Although there’s a big cluster of them in the list of closest-tokens-to-centroid, they appear at all distances. And there are some extremely common tokens like “advertisement” at the same kind of distance. Also, in the gpt2-xl model, there’s a tendency for them to be found as far as possible from the centroid as you see in these histograms:
They show the distribution of distances-from-centroid across token sets in the three models we studied: upper histograms represent only 133 anomalous tokens, compared to the full set of 50,257 tokens in the lower histograms. The spikes above can be just seen as little bumps below, to give a sense of scale.

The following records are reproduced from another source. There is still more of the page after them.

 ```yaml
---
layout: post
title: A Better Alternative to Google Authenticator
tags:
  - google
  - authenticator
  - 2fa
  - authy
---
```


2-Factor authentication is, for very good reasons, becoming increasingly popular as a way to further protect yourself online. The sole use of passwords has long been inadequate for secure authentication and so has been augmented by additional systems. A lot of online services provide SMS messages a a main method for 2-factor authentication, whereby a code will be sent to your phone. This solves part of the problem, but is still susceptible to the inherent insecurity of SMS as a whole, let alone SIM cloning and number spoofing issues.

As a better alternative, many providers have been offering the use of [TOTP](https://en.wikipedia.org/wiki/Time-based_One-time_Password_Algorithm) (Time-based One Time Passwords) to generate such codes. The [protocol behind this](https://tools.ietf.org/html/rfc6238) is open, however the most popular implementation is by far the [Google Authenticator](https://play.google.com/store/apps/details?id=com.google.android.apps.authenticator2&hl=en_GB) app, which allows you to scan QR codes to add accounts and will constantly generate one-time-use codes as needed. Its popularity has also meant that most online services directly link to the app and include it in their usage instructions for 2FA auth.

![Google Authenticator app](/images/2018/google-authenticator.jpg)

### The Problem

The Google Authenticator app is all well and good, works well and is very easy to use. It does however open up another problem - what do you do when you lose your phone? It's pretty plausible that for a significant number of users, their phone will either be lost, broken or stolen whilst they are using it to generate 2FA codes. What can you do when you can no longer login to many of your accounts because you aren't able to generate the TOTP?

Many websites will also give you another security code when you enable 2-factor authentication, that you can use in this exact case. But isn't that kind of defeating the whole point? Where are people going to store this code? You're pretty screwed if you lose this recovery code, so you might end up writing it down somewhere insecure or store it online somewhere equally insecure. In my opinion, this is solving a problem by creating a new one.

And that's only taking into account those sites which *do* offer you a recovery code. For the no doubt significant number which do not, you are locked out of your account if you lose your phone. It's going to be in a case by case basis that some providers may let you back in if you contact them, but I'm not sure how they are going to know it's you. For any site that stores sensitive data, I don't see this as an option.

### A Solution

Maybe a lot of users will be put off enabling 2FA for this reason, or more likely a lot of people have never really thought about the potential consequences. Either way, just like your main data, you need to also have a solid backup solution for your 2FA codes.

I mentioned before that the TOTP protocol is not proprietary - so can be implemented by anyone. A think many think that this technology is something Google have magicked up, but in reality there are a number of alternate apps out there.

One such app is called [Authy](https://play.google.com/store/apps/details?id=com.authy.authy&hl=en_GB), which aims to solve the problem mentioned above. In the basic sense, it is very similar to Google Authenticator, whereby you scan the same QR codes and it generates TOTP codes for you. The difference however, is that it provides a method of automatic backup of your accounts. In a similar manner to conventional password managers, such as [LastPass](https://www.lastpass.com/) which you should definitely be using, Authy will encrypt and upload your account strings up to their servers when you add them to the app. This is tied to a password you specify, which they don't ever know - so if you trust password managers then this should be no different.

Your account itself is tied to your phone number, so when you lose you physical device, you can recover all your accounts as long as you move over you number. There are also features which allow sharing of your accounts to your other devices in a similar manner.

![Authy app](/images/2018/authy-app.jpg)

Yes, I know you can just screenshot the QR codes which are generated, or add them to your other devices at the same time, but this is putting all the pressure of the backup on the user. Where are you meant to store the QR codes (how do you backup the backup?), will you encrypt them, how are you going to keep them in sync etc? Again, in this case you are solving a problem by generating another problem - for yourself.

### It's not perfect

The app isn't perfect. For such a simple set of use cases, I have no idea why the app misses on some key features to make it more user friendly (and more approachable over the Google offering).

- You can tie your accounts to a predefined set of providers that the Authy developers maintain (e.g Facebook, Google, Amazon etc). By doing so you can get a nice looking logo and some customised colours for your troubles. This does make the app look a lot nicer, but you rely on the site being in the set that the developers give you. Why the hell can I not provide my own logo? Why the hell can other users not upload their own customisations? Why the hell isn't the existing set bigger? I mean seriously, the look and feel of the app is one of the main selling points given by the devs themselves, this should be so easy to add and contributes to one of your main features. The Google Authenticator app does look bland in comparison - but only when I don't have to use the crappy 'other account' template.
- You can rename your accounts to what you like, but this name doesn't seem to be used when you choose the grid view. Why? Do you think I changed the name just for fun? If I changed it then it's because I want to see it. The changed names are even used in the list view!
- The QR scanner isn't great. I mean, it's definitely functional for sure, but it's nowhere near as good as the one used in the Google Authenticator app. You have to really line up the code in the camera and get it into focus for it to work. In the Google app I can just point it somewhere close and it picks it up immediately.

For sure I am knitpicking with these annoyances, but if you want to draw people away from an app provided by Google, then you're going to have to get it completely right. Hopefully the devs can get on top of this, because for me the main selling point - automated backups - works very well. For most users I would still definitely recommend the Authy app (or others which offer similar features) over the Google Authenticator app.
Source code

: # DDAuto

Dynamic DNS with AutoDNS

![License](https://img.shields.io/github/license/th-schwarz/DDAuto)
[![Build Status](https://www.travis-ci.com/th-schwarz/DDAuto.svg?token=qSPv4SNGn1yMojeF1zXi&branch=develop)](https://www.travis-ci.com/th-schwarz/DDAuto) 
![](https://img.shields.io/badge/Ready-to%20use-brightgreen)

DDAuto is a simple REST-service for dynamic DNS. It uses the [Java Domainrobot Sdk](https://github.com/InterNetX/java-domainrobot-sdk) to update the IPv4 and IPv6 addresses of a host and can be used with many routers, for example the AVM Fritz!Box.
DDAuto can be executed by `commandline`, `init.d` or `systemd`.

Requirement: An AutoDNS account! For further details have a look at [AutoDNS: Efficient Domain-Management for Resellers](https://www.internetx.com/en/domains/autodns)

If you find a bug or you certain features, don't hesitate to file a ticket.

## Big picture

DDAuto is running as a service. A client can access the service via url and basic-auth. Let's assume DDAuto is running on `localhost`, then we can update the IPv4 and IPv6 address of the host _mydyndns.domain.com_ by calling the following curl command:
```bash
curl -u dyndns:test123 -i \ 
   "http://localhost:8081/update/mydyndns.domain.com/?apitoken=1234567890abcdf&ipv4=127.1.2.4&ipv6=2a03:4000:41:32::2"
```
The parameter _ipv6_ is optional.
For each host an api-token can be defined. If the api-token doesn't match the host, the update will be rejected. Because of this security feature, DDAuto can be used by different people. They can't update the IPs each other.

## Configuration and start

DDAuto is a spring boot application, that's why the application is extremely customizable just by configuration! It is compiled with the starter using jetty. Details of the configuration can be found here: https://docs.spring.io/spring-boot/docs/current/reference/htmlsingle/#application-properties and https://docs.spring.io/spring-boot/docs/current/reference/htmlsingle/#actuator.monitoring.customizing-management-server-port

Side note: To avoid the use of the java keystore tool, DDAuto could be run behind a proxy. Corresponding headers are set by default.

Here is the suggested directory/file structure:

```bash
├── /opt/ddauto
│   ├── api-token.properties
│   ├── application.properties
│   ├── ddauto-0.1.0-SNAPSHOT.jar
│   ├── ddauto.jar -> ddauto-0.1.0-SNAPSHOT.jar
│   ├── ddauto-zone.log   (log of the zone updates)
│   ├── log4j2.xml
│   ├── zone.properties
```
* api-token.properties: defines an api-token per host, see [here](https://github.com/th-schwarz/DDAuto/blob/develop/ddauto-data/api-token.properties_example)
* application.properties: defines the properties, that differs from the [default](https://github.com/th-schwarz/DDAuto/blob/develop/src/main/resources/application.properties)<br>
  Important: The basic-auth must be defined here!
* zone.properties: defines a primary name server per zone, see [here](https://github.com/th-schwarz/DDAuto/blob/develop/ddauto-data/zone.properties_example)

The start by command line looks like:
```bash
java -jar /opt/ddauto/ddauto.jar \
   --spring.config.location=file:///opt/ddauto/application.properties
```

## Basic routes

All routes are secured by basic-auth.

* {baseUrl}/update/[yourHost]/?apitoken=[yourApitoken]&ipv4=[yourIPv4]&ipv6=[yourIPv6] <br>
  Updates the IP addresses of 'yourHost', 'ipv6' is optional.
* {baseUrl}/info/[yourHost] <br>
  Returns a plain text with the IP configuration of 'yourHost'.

The ′ gmaxwell’ token is at very close to median distance from centroid in the gpt2-small model. It’s distance is 3.2602, the range is 1.5366 to 4.826. It’s only moderately closer to the centroid in the gpt2-xl and gpt2-small models. The ′ petertodd’ token is closer to the centroid in gpt2-j (no. 74 in the closest tokens list), but pretty average-distanced in the other two models.
Could the facts that ′ petertodd’ is of the closest tokens to the embedding centroid for at least one model, while ′ gmaxwell’ isn’t, tell us something about why ′ petertodd’ produces such intensely weird outputs and ′ gmaxwell’ glitches in a much less remarkable way?
We can’t know yet, because ultimately this positional information in GPT-2 and -J embedding spaces tells us nothing about why ′ gmaxwell’ glitches out GPT-3 models. We don’t have accessing to the GPT-3 embeddings data. Only someone with access to that at OpenAI could clarify this question of the extent to which the glitchiness of glitch tokens (a more variable phenomenon than we originally though) correlates to distance-from-centroid in the embedding space of the model that they’re glitching.